MrsDrRanj · 25/01/2014 17:20

He wasn't sleeping around when we were together, but I was aware he had seen other people when we were apart, although I didn't know it was also unprotected but didn't ask either. Obviously I know it was stupid of me, which is why I don't feel angry towards him.

OP posts:
SirChenjin · 25/01/2014 17:21

No, you wouldn't be right being angry - but why on earth are you not taking your sexual health more seriously? Hmm

TheOrchardKeeper · 25/01/2014 17:21

Agree that you can't be angry with him as you were both irresponsible STD wise.

But why would you put your health/life at risk knowingly? Confused

LuciusMalfoyisSmokingHot · 25/01/2014 17:21

You cant be angry over it because you knew he had been sleeping with others and still choose to have sex with him.

Maybe now its time have a discussion together about your sexual health, ie when your together and times when your not, its treated now, but STI can leave long term damage.

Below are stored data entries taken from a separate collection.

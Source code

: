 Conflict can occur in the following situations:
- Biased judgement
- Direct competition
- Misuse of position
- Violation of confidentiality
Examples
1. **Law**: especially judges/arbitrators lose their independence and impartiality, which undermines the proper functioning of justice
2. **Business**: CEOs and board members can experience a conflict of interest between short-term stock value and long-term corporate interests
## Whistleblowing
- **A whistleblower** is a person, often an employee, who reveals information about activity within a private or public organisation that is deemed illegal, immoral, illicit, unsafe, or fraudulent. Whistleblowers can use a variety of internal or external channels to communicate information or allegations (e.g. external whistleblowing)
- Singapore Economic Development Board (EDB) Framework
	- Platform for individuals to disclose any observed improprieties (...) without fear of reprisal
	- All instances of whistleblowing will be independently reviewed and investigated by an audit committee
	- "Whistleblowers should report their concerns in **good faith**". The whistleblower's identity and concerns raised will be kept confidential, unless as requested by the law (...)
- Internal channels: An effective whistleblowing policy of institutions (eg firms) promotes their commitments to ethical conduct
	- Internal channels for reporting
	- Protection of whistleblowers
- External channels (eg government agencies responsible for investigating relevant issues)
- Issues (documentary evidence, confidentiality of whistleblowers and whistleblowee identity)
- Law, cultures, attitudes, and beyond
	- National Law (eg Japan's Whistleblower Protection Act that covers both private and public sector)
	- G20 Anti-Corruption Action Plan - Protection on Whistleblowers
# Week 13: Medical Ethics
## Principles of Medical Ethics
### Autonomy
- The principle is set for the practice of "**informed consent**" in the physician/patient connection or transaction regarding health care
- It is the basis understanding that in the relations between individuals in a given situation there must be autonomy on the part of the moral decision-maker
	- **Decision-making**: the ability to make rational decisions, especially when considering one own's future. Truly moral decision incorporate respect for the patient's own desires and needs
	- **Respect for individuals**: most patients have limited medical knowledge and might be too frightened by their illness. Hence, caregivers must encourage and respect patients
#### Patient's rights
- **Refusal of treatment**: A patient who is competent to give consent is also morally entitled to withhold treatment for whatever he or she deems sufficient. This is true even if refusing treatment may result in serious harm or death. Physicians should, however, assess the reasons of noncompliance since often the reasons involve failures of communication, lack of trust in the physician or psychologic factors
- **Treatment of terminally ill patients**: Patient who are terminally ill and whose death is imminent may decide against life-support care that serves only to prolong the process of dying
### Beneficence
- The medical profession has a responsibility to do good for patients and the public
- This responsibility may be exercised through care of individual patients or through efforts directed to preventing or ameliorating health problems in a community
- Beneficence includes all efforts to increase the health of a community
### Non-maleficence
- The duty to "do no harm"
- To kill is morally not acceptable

Alibabaandthe40nappies · 25/01/2014 17:21

Why on earth weren't you using a condom?

I'm also not sure I would have broadcast my sexual health (or lack of) to my Mum and friends but there we are.

He must be a bit of an idiot though to shag about without using protection. He could have caught anything - and potentially fathered numerous children!

SybilRamkin · 25/01/2014 17:22

Eh? You told your mum and friends? Not sure that's going to help you in the long run if this relationship goes the distance...

Branleuse · 25/01/2014 17:22

I'd be furious with myself for being so stupid

MrsDrRanj · 25/01/2014 17:22

I don't need a lecture about sexual health lol, I made a stupid mistake and I'm glad I've found out sooner rather than later. I am close with my mum and a few friends to talk to them about that kind of thing - so shoot me!

OP posts:
AnyFucker · 25/01/2014 17:23

chlamydia can have long term effects on fertility

easy come, easy go though, eh ?

Leverette · 25/01/2014 17:23

This reply has been deleted

Message deleted by MNHQ. Here's a link to our Talk Guidelines.

harriet247 · 25/01/2014 17:23

I dont understand why you are telling all your friends and family :/

SirChenjin · 25/01/2014 17:24

You kind of do need a lecture on sexual health!

TheOrchardKeeper · 25/01/2014 17:24

Unless you're suicidal or not that keen on looking after your fertility then you actually do. It wasn't a mistake. You stated so.